**ASSIGNMENT:** Pictures excluded, copy all of the data below exactly.

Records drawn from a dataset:
"""
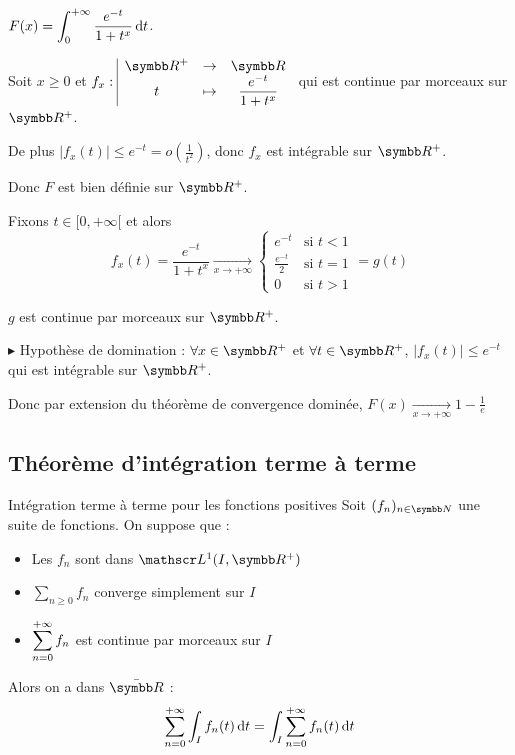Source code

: \begin{exemple}
    $\ds F(x) = \int_0^{+ \infty} \frac{e^{-t}}{1 + t^x} \dt$.

    Soit $x \geqslant 0$ et $\fonction {f_x}{\R^+}{\R}{t}{\frac{e^{-t}}{1 + t^x}}$ qui est continue par morceaux sur $\R^+$.

    De plus $|f_x(t)| \leqslant e^{-t} = o\left( \frac 1 {t^2} \right)$, donc $f_x$ est intégrable sur $\R^+$.

    Donc $F$ est bien définie sur $\R^+$.

    Fixons $t \in [0, + \infty[ $ et alors 
    $$f_x(t) = \frac{e^{-t}}{1 + t^x} \xrightarrow[x \to + \infty]{} \begin{cases}
        e^{-t} & \text{si } t < 1 \\
        \frac{e^{-t}}{2} & \text{si } t = 1 \\
        0 & \text{si } t > 1
    \end{cases} = g(t)$$

    $g$ est continue par morceaux sur $\R^+$. 

    $\blacktriangleright$ Hypothèse de domination : $\forall x \in \R^+$ et $\forall t \in \R^+$, $|f_x(t)| \leqslant e^{-t}$ qui est intégrable sur $\R^+$.

    Donc par extension du théorème de convergence dominée, $F(x) \xrightarrow[x \to + \infty]{} 1 - \frac 1 e$
\end{exemple}

\subsection{Théorème d'intégration terme à terme}

\begin{theoreme}{Intégration terme à terme pour les fonctions positives}{}
    Soit $(f_n)_{n \in \N}$ une suite de fonctions. On suppose que : 
    \begin{itemize}
        \item Les $f_n$ sont dans $\mathscr L^1(I, \R^+)$
        \item $\sum_{n \geqslant 0} f_n$ converge simplement sur $I$
        \item $\ds \sum_{n = 0}^{+ \infty} f_n$ est continue par morceaux sur $I$
    \end{itemize}
    Alors on a dans $\bar{\R}$ : 
    $$\sum_{n = 0}^{+ \infty} \int_I f_n(t) \dt = \int_I \sum_{n = 0}^{+ \infty} f_n(t) \dt$$
\end{theoreme}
"""
**EXERCISE SOLUTION:**
Source code

: \begin{exemple}
    $\ds F(x) = \int_0^{+ \infty} \frac{e^{-t}}{1 + t^x} \dt$.

    Soit $x \geqslant 0$ et $\fonction {f_x}{\R^+}{\R}{t}{\frac{e^{-t}}{1 + t^x}}$ qui est continue par morceaux sur $\R^+$.

    De plus $|f_x(t)| \leqslant e^{-t} = o\left( \frac 1 {t^2} \right)$, donc $f_x$ est intégrable sur $\R^+$.

    Donc $F$ est bien définie sur $\R^+$.

    Fixons $t \in [0, + \infty[ $ et alors 
    $$f_x(t) = \frac{e^{-t}}{1 + t^x} \xrightarrow[x \to + \infty]{} \begin{cases}
        e^{-t} & \text{si } t < 1 \\
        \frac{e^{-t}}{2} & \text{si } t = 1 \\
        0 & \text{si } t > 1
    \end{cases} = g(t)$$

    $g$ est continue par morceaux sur $\R^+$. 

    $\blacktriangleright$ Hypothèse de domination : $\forall x \in \R^+$ et $\forall t \in \R^+$, $|f_x(t)| \leqslant e^{-t}$ qui est intégrable sur $\R^+$.

    Donc par extension du théorème de convergence dominée, $F(x) \xrightarrow[x \to + \infty]{} 1 - \frac 1 e$
\end{exemple}

\subsection{Théorème d'intégration terme à terme}

\begin{theoreme}{Intégration terme à terme pour les fonctions positives}{}
    Soit $(f_n)_{n \in \N}$ une suite de fonctions. On suppose que : 
    \begin{itemize}
        \item Les $f_n$ sont dans $\mathscr L^1(I, \R^+)$
        \item $\sum_{n \geqslant 0} f_n$ converge simplement sur $I$
        \item $\ds \sum_{n = 0}^{+ \infty} f_n$ est continue par morceaux sur $I$
    \end{itemize}
    Alors on a dans $\bar{\R}$ : 
    $$\sum_{n = 0}^{+ \infty} \int_I f_n(t) \dt = \int_I \sum_{n = 0}^{+ \infty} f_n(t) \dt$$
\end{theoreme}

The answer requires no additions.